'''
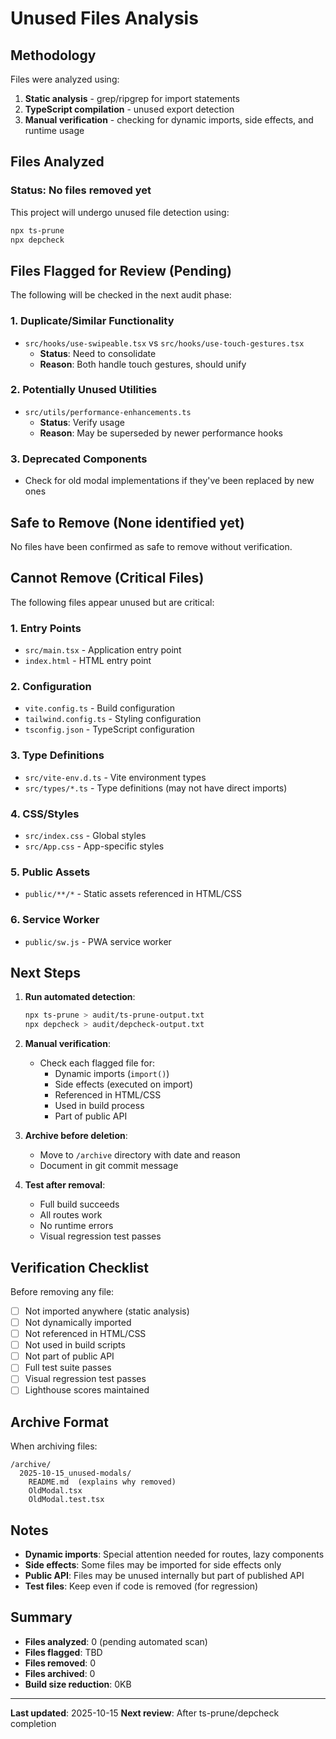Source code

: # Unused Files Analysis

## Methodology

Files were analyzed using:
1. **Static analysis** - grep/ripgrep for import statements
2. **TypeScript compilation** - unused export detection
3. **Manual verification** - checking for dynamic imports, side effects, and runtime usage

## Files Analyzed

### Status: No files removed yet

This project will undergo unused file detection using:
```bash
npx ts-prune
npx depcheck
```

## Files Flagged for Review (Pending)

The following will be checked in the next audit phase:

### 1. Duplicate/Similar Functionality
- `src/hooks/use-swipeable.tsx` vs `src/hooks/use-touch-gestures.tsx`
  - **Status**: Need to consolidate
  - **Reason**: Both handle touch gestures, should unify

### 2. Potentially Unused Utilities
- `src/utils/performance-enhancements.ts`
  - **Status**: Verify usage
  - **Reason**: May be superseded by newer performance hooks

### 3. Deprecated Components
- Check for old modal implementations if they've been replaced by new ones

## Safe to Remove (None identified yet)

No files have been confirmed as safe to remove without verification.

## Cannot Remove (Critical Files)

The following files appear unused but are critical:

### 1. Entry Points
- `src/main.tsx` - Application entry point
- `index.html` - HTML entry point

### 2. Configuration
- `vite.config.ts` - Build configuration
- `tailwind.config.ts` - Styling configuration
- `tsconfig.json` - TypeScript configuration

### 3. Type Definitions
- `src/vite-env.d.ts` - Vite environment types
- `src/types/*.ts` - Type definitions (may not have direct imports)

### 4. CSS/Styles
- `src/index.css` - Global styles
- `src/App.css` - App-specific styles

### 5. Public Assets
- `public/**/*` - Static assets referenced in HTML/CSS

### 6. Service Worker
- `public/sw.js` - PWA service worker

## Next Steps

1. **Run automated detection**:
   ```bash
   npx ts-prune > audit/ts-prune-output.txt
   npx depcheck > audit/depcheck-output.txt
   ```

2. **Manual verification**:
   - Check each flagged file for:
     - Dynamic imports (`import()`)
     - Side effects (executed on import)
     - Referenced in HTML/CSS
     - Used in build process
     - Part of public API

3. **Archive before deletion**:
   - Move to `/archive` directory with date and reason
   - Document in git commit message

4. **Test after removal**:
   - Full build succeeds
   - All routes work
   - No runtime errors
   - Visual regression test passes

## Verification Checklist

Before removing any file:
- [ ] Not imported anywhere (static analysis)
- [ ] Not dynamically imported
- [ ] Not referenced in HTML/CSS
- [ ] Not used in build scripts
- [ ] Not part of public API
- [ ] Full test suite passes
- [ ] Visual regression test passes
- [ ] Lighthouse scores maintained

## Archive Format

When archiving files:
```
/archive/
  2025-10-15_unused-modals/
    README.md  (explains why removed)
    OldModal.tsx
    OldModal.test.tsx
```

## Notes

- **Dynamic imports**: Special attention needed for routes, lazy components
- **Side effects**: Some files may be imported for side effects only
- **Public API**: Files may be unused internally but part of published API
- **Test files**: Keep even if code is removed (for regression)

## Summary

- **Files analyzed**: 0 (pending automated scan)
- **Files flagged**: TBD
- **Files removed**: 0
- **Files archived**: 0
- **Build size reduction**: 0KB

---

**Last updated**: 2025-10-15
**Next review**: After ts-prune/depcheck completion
'''
'''
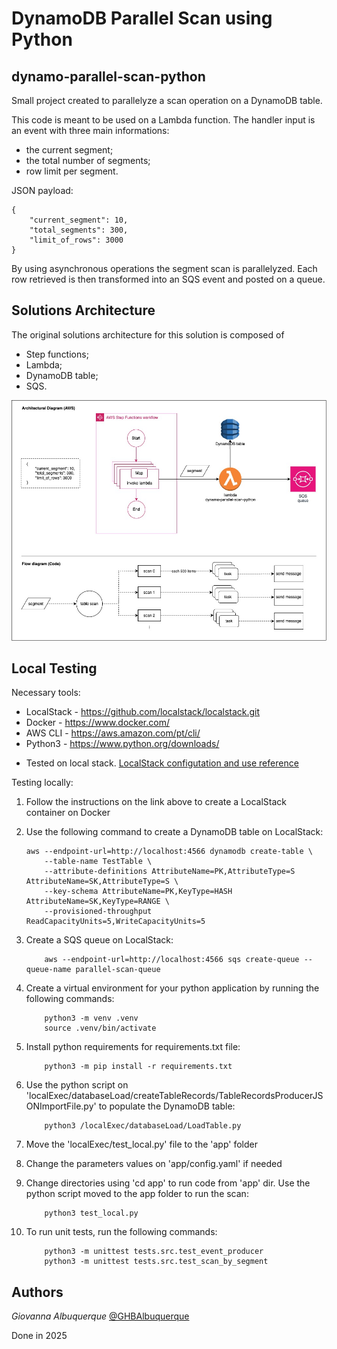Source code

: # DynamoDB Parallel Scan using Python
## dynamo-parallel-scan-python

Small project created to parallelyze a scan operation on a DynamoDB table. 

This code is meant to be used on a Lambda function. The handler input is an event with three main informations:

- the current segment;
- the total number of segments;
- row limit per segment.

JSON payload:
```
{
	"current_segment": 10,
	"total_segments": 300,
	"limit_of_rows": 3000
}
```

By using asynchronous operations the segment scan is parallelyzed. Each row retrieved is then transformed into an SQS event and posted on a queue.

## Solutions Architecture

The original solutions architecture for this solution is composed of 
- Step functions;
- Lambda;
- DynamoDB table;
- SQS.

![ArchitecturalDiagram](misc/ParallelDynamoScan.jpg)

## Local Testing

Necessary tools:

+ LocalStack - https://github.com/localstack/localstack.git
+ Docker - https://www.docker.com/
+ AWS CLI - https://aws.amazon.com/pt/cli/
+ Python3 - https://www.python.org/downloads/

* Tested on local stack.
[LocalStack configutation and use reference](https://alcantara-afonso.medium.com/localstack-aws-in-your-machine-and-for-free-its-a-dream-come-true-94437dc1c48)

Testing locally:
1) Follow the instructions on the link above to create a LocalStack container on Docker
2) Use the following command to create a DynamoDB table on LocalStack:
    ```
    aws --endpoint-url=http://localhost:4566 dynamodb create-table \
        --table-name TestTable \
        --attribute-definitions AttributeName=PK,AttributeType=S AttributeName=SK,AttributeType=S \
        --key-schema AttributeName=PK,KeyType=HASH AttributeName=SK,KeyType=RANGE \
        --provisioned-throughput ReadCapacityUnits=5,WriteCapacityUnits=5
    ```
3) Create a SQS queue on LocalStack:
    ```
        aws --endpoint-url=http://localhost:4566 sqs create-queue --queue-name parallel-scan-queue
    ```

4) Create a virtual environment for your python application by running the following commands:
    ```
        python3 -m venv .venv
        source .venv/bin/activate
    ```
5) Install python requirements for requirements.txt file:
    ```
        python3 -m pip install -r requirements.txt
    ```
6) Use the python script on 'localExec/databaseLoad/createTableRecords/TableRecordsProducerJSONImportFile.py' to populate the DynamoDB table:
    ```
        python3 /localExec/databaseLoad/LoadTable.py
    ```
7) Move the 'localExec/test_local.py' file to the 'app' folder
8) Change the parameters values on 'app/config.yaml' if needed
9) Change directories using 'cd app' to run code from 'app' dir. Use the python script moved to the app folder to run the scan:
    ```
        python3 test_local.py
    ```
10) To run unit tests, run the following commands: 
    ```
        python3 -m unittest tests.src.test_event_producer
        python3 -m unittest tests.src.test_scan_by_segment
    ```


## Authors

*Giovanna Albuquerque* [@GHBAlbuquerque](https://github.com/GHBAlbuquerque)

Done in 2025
'''
*Problem to solve*. Considering only the records above, state the number of lines that include the word "databaseLoad", with nothing added.

*Answer space*. 2